The accurate mechanism of psychiatric manifestations by this drug has still remained unknown. Various hypothesized mechanisms have been reported. Chloroquine acts as a muscarinic antagonist, and a chloroquine-muscarinic cholinergic system interaction has been reported (33). It is supposed that neurotransmitter systems such as polyamines (particularly spermidine), imbalances in acetylcholine, and prostaglandin E-antagonist activity may play the main roles in its mechanism (33). Also, chloroquine acts as N-methyl-D-aspartate (NMDA), gamma-aminobutyric acid (GABA), and dopamine-serotonin antagonist (38, 39). According to the related literature, chloroquine might induce imbalances in cholinergic receptors (40) and initiate glucose-6-phosphate dehydrogenase (G6PD) deficiency (41). All these neurotransmitters play major roles in cognition, perception, and mood pathway. Therefore, they may provoke psychiatric symptoms (42). On the other hand, chloroquine may cause cell death (43). A possible mechanism is the relationship between chloroquine and altered gene expression in cell death pathways, including inhibition of poly (ADP-ribose) polymerase (PARP1) and PARP2, as well as metabolomics perturbations that lead to failure in nicotinamide adenine dinucleotide (NAD+) balance and aspartate availability (44). Also, encephalopathy and psychiatric symptoms may occur following inflammatory responses to influenza (45). Of course, COVID-19 patients may present neuropsychiatric symptoms, and chloroquine may aggravate or initiate the neuropsychiatric symptoms (46). It is supposed that behavioral symptoms, hallucinations, delirium, or abnormal behaviors arise in patients with encephalitis or encephalopathy. In addition, patients infected with influenza may manifest psychiatric symptoms attributable to immunological reactions rather than virus effectiveness on the central nervous system (CNS) (47). In addition, chloroquine affects the lipid bilayer membranes and interacts with lysosomal activity. Also, it prevents the expression of pro-inflammatory cytokines via toll-like receptor (TLR) activation (48). They lead to CNS toxicity which may appear with nausea, vomiting, dizziness, headache, and delirium (49).
4.2. The Safety of Chloroquine
According to the results of several studies, extensive psychiatric manifestations have been reported following chloroquine use (16-22, 24, 26-28, 50, 51) (Table 1).
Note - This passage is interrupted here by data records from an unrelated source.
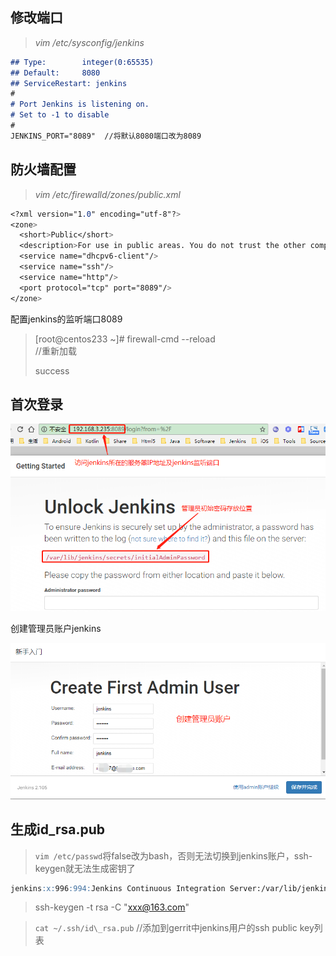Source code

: ## 修改端口

> _vim /etc/sysconfig/jenkins_

```markdown
## Type:        integer(0:65535)
## Default:     8080
## ServiceRestart: jenkins
#
# Port Jenkins is listening on.
# Set to -1 to disable
#
JENKINS_PORT="8089"  //将默认8080端口改为8089
```

## 防火墙配置

> _vim /etc/firewalld/zones/public.xml_

```css
<?xml version="1.0" encoding="utf-8"?>
<zone>
  <short>Public</short>
  <description>For use in public areas. You do not trust the other computers on networks to not harm your computer. Only selected incoming connections are accepted.</description>
  <service name="dhcpv6-client"/>
  <service name="ssh"/>
  <service name="http"/>
  <port protocol="tcp" port="8089"/>
</zone>
```

配置jenkins的监听端口8089

> \[root@centos233 ~\]\# firewall-cmd --reload  
>    //重新加载
>
> success

## 首次登录

![](../../assets/jenkins/jenkins_login.png)

创建管理员账户jenkins

![](../../assets/jenkins/jenkins_create_admin.png)

## 生成id\_rsa.pub

> `vim /etc/passwd`将false改为bash，否则无法切换到jenkins账户，ssh-keygen就无法生成密钥了

```markdown
jenkins:x:996:994:Jenkins Continuous Integration Server:/var/lib/jenkins:/bin/false -> bash
```

> ssh-keygen -t rsa -C "xxx@163.com"

> `cat ~/.ssh/id\_rsa.pub`  //添加到gerrit中jenkins用户的ssh public key列表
Chloroquine has a narrow therapeutic window, and CNS toxicity and neuropsychiatric symptoms may occur at therapeutic doses (19, 27). However, 10 - 35% of mortality cases have occurred in overdose conditions (46). Based on the results of a study in 2014, 76.2% of psychiatric symptoms were mood disorders. The results of this study demonstrated no significant relationship between the prescribed dose of chloroquine and the severity of psychosis. In this study, the group with psychosis following chloroquine (i.e., the PFC group) exposure was compared with equal-age patients suffering from brief psychotic disorders (i.e., the BPD group). The findings of this study revealed that the PFC group had an early manifestation of psychosis, including mixed affective psychosis, higher levels of restlessness, irritability, agitation, and more disturbed thought content and orientation but better insight compared with the BPD group. Also, the patients in the PFC group showed prominent positive symptoms with visual hallucinations and de-realization experiences (43).
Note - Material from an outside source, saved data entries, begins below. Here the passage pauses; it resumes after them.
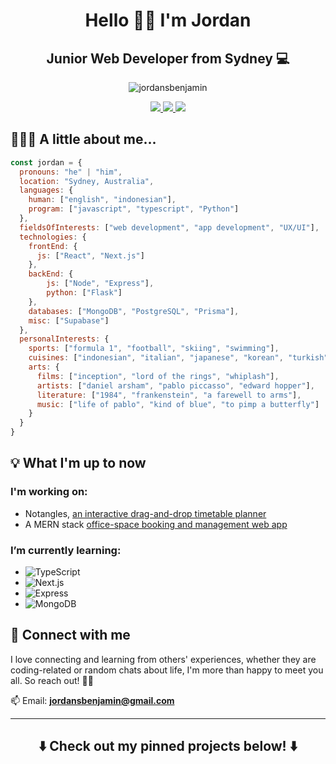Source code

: <h1 align="center">Hello 👋🏽 I'm Jordan</h1>
<h2 align="center">Junior Web Developer from Sydney 💻</h2>

<p align="center"> 
  <img src="https://komarev.com/ghpvc/?username=jordansbenjamin&label=Profile%20views&color=0e75b6&style=flat" alt="jordansbenjamin" />
</p>

<p align="center">
  <a href="https://www.linkedin.com/in/jordansb/">
    <img src="https://img.shields.io/badge/-jordansb-blue?style=flat-square&logo=Linkedin&logoColor=white&link=https://www.linkedin.com/in/jordansb/">
  </a>
  <a href="https://jordansbenjamin.com/">
    <img src="https://img.shields.io/badge/Website-46a2f1.svg?&style=flat-square&logo=Google-Chrome&logoColor=white&link=https://jordansbenjamin.com/">
  </a>
  <a>
    <img src="https://img.shields.io/github/followers/jordansbenjamin?label=Follow&style=social">
  </a>
  
  <!--
  <a href="https://twitter.com/intent/follow?screen_name=jordansbenjamin">
    <img src="https://img.shields.io/twitter/follow/jordansbenjamin?label=Follow">
  </a>
  -->
</p>

## 🧑🏽‍💻 A little about me...

```javascript
const jordan = {
  pronouns: "he" | "him",
  location: "Sydney, Australia",
  languages: {
    human: ["english", "indonesian"],
    program: ["javascript", "typescript", "Python"]
  },
  fieldsOfInterests: ["web development", "app development", "UX/UI"],
  technologies: {
    frontEnd: {
      js: ["React", "Next.js"]
    },
    backEnd: {
        js: ["Node", "Express"],
        python: ["Flask"]
    },
    databases: ["MongoDB", "PostgreSQL", "Prisma"],
    misc: ["Supabase"]
  },
  personalInterests: {
    sports: ["formula 1", "football", "skiing", "swimming"],
    cuisines: ["indonesian", "italian", "japanese", "korean", "turkish"],
    arts: {
      films: ["inception", "lord of the rings", "whiplash"],
      artists: ["daniel arsham", "pablo piccasso", "edward hopper"],
      literature: ["1984", "frankenstein", "a farewell to arms"],
      music: ["life of pablo", "kind of blue", "to pimp a butterfly"]
    }
  }
}
```

## 💡 What I'm up to now

### I'm working on:
- Notangles, [an interactive drag-and-drop timetable planner](https://github.com/devsoc-unsw/notangles)
- A MERN stack [office-space booking and management web app](https://github.com/Space-Saver-Bookings)
<!-- A full-stack [hotel-booking and management system](https://github.com/jordansbenjamin/the-cabin-co) -->

### I’m currently learning: 
- ![TypeScript](https://img.shields.io/static/v1?style=for-the-badge&message=TypeScript&color=3178C6&logo=TypeScript&logoColor=FFFFFF&label=)
- ![Next.js](https://img.shields.io/static/v1?style=for-the-badge&message=Next.js&color=000000&logo=Next.js&logoColor=FFFFFF&label=)
- ![Express](https://img.shields.io/static/v1?style=for-the-badge&message=Express&color=000000&logo=Express&logoColor=FFFFFF&label=)
- ![MongoDB](https://img.shields.io/static/v1?style=for-the-badge&message=MongoDB&color=47A248&logo=MongoDB&logoColor=FFFFFF&label=)

## 📡 Connect with me

I love connecting and learning from others' experiences, whether they are coding-related or random chats about life, I'm more than happy to meet you all. So reach out! ✌🏽

📫 Email: **jordansbenjamin@gmail.com**

---

<h2 align="center">⬇️ Check out my pinned projects below! ⬇️
</h2>

<!--
## 🛠️ Technologies & Tools I've used

### Front-end
![HTML5](https://img.shields.io/static/v1?style=for-the-badge&message=HTML5&color=E34F26&logo=HTML5&logoColor=FFFFFF&label=)
![CSS3](https://img.shields.io/static/v1?style=for-the-badge&message=CSS3&color=1572B6&logo=CSS3&logoColor=FFFFFF&label=)
![Sass](https://img.shields.io/static/v1?style=for-the-badge&message=Sass&color=CC6699&logo=Sass&logoColor=FFFFFF&label=)
![JavaScript](https://img.shields.io/static/v1?style=for-the-badge&message=JavaScript&color=222222&logo=JavaScript&logoColor=F7DF1E&label=)
![TypeScript](https://img.shields.io/static/v1?style=for-the-badge&message=TypeScript&color=3178C6&logo=TypeScript&logoColor=FFFFFF&label=)
![React](https://img.shields.io/static/v1?style=for-the-badge&message=React&color=222222&logo=React&logoColor=61DAFB&label=)
![Redux](https://img.shields.io/static/v1?style=for-the-badge&message=Redux&color=764ABC&logo=Redux&logoColor=FFFFFF&label=)

### Back-end
![Express](https://img.shields.io/static/v1?style=for-the-badge&message=Express&color=000000&logo=Express&logoColor=FFFFFF&label=)

### Databases

![MongoDB](https://img.shields.io/static/v1?style=for-the-badge&message=MongoDB&color=47A248&logo=MongoDB&logoColor=FFFFFF&label=)
-->

<!--
<p align="left">
<img src="https://raw.githubusercontent.com/devicons/devicon/master/icons/python/python-original-wordmark.svg" alt="python" width="45" height="45" />
<img src="https://raw.githubusercontent.com/devicons/devicon/master/icons/javascript/javascript-original.svg" alt="javascript" width="45" height="45" />
<img src="https://raw.githubusercontent.com/devicons/devicon/master/icons/react/react-original-wordmark.svg" alt="react" width="45" height="45" />
<img src="https://cdn.jsdelivr.net/gh/devicons/devicon/icons/html5/html5-original.svg" alt="html" width="45" height="45"/>
<img src="https://raw.githubusercontent.com/devicons/devicon/master/icons/css3/css3-original-wordmark.svg" alt="css3" width="45" height="45" />
<img src="https://raw.githubusercontent.com/devicons/devicon/master/icons/bootstrap/bootstrap-plain.svg" alt="bootstrap" width="45" height="45" />
<img src="https://raw.githubusercontent.com/devicons/devicon/master/icons/nodejs/nodejs-original-wordmark.svg" alt="nodejs" width="45" height="45" />
<img src="https://raw.githubusercontent.com/devicons/devicon/master/icons/mongodb/mongodb-original.svg" alt="mongodb" width="45" height="45" />
<img src="https://cdn.jsdelivr.net/gh/devicons/devicon/icons/git/git-original.svg" alt="git" width="45" height="45"/>
<img src="https://cdn.jsdelivr.net/gh/devicons/devicon/icons/bash/bash-original.svg" alt="bash" width="45" height="45"/>
<img src="https://cdn.jsdelivr.net/gh/devicons/devicon/icons/vscode/vscode-original.svg" alt="vscode" width="45" height="45"/>
<img src="https://cdn.jsdelivr.net/gh/devicons/devicon/icons/figma/figma-original.svg" alt="figma" width="45" height="45"/>
</p>
-->

<!--
<p align="left">
<img src="https://cdn.jsdelivr.net/gh/devicons/devicon/icons/vscode/vscode-original.svg" alt="vscode" width="45" height="45"/>
<img src="https://raw.githubusercontent.com/devicons/devicon/master/icons/python/python-original-wordmark.svg" alt="python" width="45" height="45" />
<img src="https://cdn.jsdelivr.net/gh/devicons/devicon/icons/cplusplus/cplusplus-original.svg" width="45" height="45"/>
<img src="https://raw.githubusercontent.com/devicons/devicon/master/icons/javascript/javascript-original.svg" alt="javascript" width="45" height="45" />
<img src="https://raw.githubusercontent.com/devicons/devicon/master/icons/react/react-original-wordmark.svg" alt="react" width="45" height="45" />
<img src="https://cdn.jsdelivr.net/gh/devicons/devicon/icons/vuejs/vuejs-original-wordmark.svg" alt="VueJS" width="45" height="45"/>
<img src="https://cdn.jsdelivr.net/gh/devicons/devicon/icons/html5/html5-original.svg" alt="html" width="45" height="45"/>
<img src="https://raw.githubusercontent.com/devicons/devicon/master/icons/bootstrap/bootstrap-plain.svg" alt="bootstrap" width="45" height="45" />
<img src="https://raw.githubusercontent.com/devicons/devicon/master/icons/css3/css3-original-wordmark.svg" alt="css3" width="45" height="45" />
<img src="https://raw.githubusercontent.com/devicons/devicon/master/icons/mongodb/mongodb-original.svg" alt="mongodb" width="45" height="45" />
<img src="https://raw.githubusercontent.com/devicons/devicon/master/icons/mysql/mysql-original-wordmark.svg" alt="mysql" width="45" height="45" />
<img src="https://raw.githubusercontent.com/devicons/devicon/master/icons/nodejs/nodejs-original-wordmark.svg" alt="nodejs" width="45" height="45" />
<img src="https://cdn.jsdelivr.net/gh/devicons/devicon/icons/php/php-original.svg" alt="php" width="45" height="45"/>
<img src="https://cdn.jsdelivr.net/gh/devicons/devicon/icons/laravel/laravel-plain-wordmark.svg" alt="Laravel" width="45" height="45"/>
<img src="https://cdn.jsdelivr.net/gh/devicons/devicon/icons/flutter/flutter-original.svg" alt="flutter" width="45" height="45"/>
<img src="https://cdn.jsdelivr.net/gh/devicons/devicon/icons/docker/docker-original.svg" alt="docker" width="45" height="45"/>
<img src="https://cdn.jsdelivr.net/gh/devicons/devicon/icons/kubernetes/kubernetes-plain.svg" alt="kubernetes" width="45" height="45"/>
<img src="https://cdn.jsdelivr.net/gh/devicons/devicon/icons/amazonwebservices/amazonwebservices-plain-wordmark.svg" width="45" height="45"/>
<img src="https://cdn.jsdelivr.net/gh/devicons/devicon/icons/linux/linux-original.svg" alt="linux" width="45" height="45"/>       
<img src="https://cdn.jsdelivr.net/gh/devicons/devicon/icons/git/git-original.svg" alt="git" width="45" height="45"/>
<img src="https://cdn.jsdelivr.net/gh/devicons/devicon/icons/bash/bash-original.svg" alt="bash" width="45" height="45"/>
<img src="https://cdn.jsdelivr.net/gh/devicons/devicon/icons/figma/figma-original.svg" alt="figma" width="45" height="45"/>   
</p>
-->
Another case report with the regime of chloroquine due to malaria revealed that all disease symptoms were alleviated on the third day of therapy, but the patient manifested hyperactivity, excessive talking, argumentativeness, extreme irritability, grandiosity, abusiveness, and lack of sleep. According to the history of manic episodes three years ago, the patient was prescribed haloperidol 20 mg daily, and the manic symptoms were remitted within two weeks. The patient continued that treatment for at least three months and then ceased on his own (52). Another case with manic manifestations has been reported who was treated with chloroquine 250 mg per day. One month later, other psychiatric symptoms such as anxiety, flight of ideas, attention deficit disorder (20), delusions of grandeur, distractibility, and an overflow of energy appeared (51). In another case report with the diagnosis of systemic lupus erythematosus (SLE), chloroquine was administered for three episodes of the disease. In two episodes, the patient's symptoms were relieved without any manifestations of psychiatric symptoms; however, the patient showed symptoms of severe depression, including low mood, psychomotor retardation, feelings of pessimism and worthlessness, loss of interest, excitation, and suicidal thoughts in the first prescription of chloroquine in the third episode. It should be noted that this patient had a history of bipolar disorder (24).
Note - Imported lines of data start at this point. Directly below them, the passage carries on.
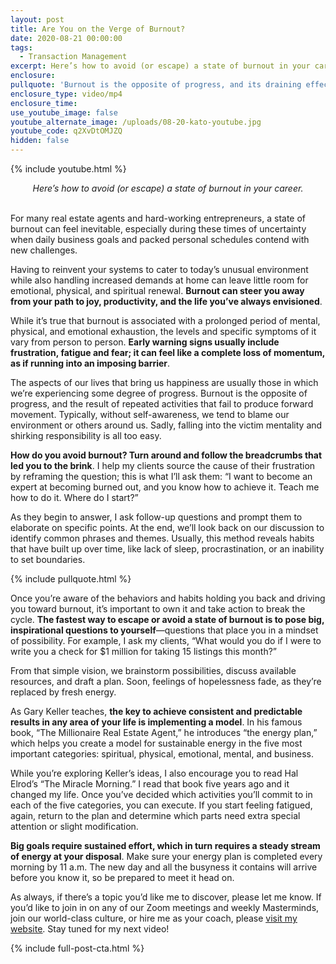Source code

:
 ```yaml
---
layout: post
title: Are You on the Verge of Burnout?
date: 2020-08-21 00:00:00
tags:
  - Transaction Management
excerpt: Here’s how to avoid (or escape) a state of burnout in your career.
enclosure:
pullquote: 'Burnout is the opposite of progress, and its draining effect can be dangerous.'
enclosure_type: video/mp4
enclosure_time:
use_youtube_image: false
youtube_alternate_image: /uploads/08-20-kato-youtube.jpg
youtube_code: q2XvDtOMJZQ
hidden: false
---
```


{% include youtube.html %}

<center><em>Here&rsquo;s how to avoid (or escape) a state of burnout in your career.</em></center>

<br>For many real estate agents and hard-working entrepreneurs, a state of burnout can feel inevitable, especially during these times of uncertainty when daily business goals and packed personal schedules contend with new challenges.

Having to reinvent your systems to cater to today’s unusual environment while also handling increased demands at home can leave little room for emotional, physical, and spiritual renewal. **Burnout can steer you away from your path to joy, productivity, and the life you’ve always envisioned**.

While it’s true that burnout is associated with a prolonged period of mental, physical, and emotional exhaustion, the levels and specific symptoms of it vary from person to person. **Early warning signs usually include frustration, fatigue and fear; it can feel like a complete loss of momentum, as if running into an imposing barrier**.

The aspects of our lives that bring us happiness are usually those in which we’re experiencing some degree of progress. Burnout is the opposite of progress, and the result of repeated activities that fail to produce forward movement. Typically, without self-awareness, we tend to blame our environment or others around us. Sadly, falling into the victim mentality and shirking responsibility is all too easy.

**How do you avoid burnout? Turn around and follow the breadcrumbs that led you to the brink**. I help my clients source the cause of their frustration by reframing the question; this is what I’ll ask them: “I want to become an expert at becoming burned out, and you know how to achieve it. Teach me how to do it. Where do I start?”

As they begin to answer, I ask follow-up questions and prompt them to elaborate on specific points. At the end, we’ll look back on our discussion to identify common phrases and themes. Usually, this method reveals habits that have built up over time, like lack of sleep, procrastination, or an inability to set boundaries.

{% include pullquote.html %}

Once you’re aware of the behaviors and habits holding you back and driving you toward burnout, it’s important to own it and take action to break the cycle. **The fastest way to escape or avoid a state of burnout is to pose big, inspirational questions to yourself**—questions that place you in a mindset of possibility. For example, I ask my clients, “What would you do if I were to write you a check for $1 million for taking 15 listings this month?”

From that simple vision, we brainstorm possibilities, discuss available resources, and draft a plan. Soon, feelings of hopelessness fade, as they’re replaced by fresh energy.

As Gary Keller teaches, **the key to achieve consistent and predictable results in any area of your life is implementing a model**. In his famous book, “The Millionaire Real Estate Agent,” he introduces “the energy plan,” which helps you create a model for sustainable energy in the five most important categories: spiritual, physical, emotional, mental, and business.

While you’re exploring Keller’s ideas, I also encourage you to read Hal Elrod’s “The Miracle Morning.” I read that book five years ago and it changed my life. Once you’ve decided which activities you’ll commit to in each of the five categories, you can execute. If you start feeling fatigued, again, return to the plan and determine which parts need extra special attention or slight modification.

**Big goals require sustained effort, which in turn requires a steady stream of energy at your disposal**. Make sure your energy plan is completed every morning by 11 a.m. The new day and all the busyness it contains will arrive before you know it, so be prepared to meet it head on.

As always, if there’s a topic you’d like me to discover, please let me know. If you’d like to join in on any of our Zoom meetings and weekly Masterminds, join our world-class culture, or hire me as your coach, please <u><a target="_blank" rel="noopener" href="https://coachkato.com/">visit my website</a></u>. Stay tuned for my next video\!

{% include full-post-cta.html %}
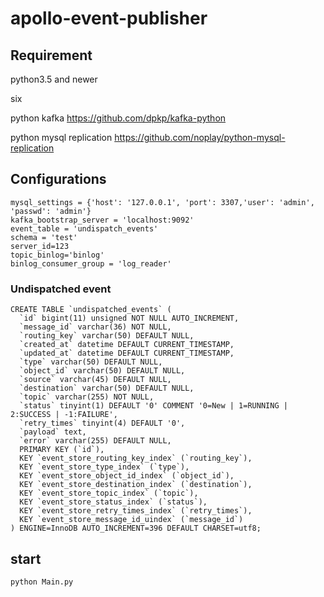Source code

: # apollo-event-publisher

## Requirement
python3.5 and newer

six

python kafka
https://github.com/dpkp/kafka-python

python mysql replication
https://github.com/noplay/python-mysql-replication

## Configurations
```
mysql_settings = {'host': '127.0.0.1', 'port': 3307,'user': 'admin', 'passwd': 'admin'}
kafka_bootstrap_server = 'localhost:9092'
event_table = 'undispatch_events'
schema = 'test'
server_id=123
topic_binlog='binlog'
binlog_consumer_group = 'log_reader'
```

### Undispatched event

```
CREATE TABLE `undispatched_events` (
  `id` bigint(11) unsigned NOT NULL AUTO_INCREMENT,
  `message_id` varchar(36) NOT NULL,
  `routing_key` varchar(50) DEFAULT NULL,
  `created_at` datetime DEFAULT CURRENT_TIMESTAMP,
  `updated_at` datetime DEFAULT CURRENT_TIMESTAMP,
  `type` varchar(50) DEFAULT NULL,
  `object_id` varchar(50) DEFAULT NULL,
  `source` varchar(45) DEFAULT NULL,
  `destination` varchar(50) DEFAULT NULL,
  `topic` varchar(255) NOT NULL,
  `status` tinyint(1) DEFAULT '0' COMMENT '0=New | 1=RUNNING | 2:SUCCESS | -1:FAILURE',
  `retry_times` tinyint(4) DEFAULT '0',
  `payload` text,
  `error` varchar(255) DEFAULT NULL,
  PRIMARY KEY (`id`),
  KEY `event_store_routing_key_index` (`routing_key`),
  KEY `event_store_type_index` (`type`),
  KEY `event_store_object_id_index` (`object_id`),
  KEY `event_store_destination_index` (`destination`),
  KEY `event_store_topic_index` (`topic`),
  KEY `event_store_status_index` (`status`),
  KEY `event_store_retry_times_index` (`retry_times`),
  KEY `event_store_message_id_uindex` (`message_id`)
) ENGINE=InnoDB AUTO_INCREMENT=396 DEFAULT CHARSET=utf8;

```

## start 
```
python Main.py
```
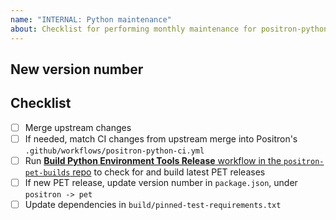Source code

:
 ```yaml
---
name: "INTERNAL: Python maintenance"
about: Checklist for performing monthly maintenance for positron-python
---
```


## New version number

## Checklist

- [ ] Merge upstream changes
- [ ] If needed, match CI changes from upstream merge into Positron's `.github/workflows/positron-python-ci.yml`
- [ ] Run [**Build Python Environment Tools Release** workflow in the `positron-pet-builds` repo](https://github.com/posit-dev/positron-pet-builds/actions/workflows/release.yml) to check for and build latest PET releases
- [ ] If new PET release, update version number in `package.json`, under `positron -> pet`
- [ ] Update dependencies in `build/pinned-test-requirements.txt`
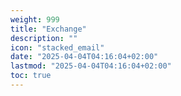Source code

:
 ```yaml
---
weight: 999
title: "Exchange"
description: ""
icon: "stacked_email"
date: "2025-04-04T04:16:04+02:00"
lastmod: "2025-04-04T04:16:04+02:00"
toc: true
---
```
4.3. Management of Chloroquine Side Effects
Once psychiatric side effects of chloroquine appear, the best treatment choice is to discontinue chloroquine if possible and prescribe specific medications according to the clinical manifestations of the psychiatric disorders (38). In this regard, a study reported that a sub-acute paranoid-like disorder was resolved two days after chloroquine discontinuation (50). Psychiatric manifestations usually occur from one to two weeks with chloroquine treatment, and symptoms are commonly resolved within several days following discontinuation of this agent and prescription of psychiatric treatment. It should be reminded that other diagnoses of psychiatric complications following chloroquine use, including comorbidities such as metabolic disorders, primary psychiatric disorders, influenza virus-associated encephalopathy, glucocorticoid-induced psychotic disorders, and other antiretroviral psychiatric side effects, should be ruled out (38).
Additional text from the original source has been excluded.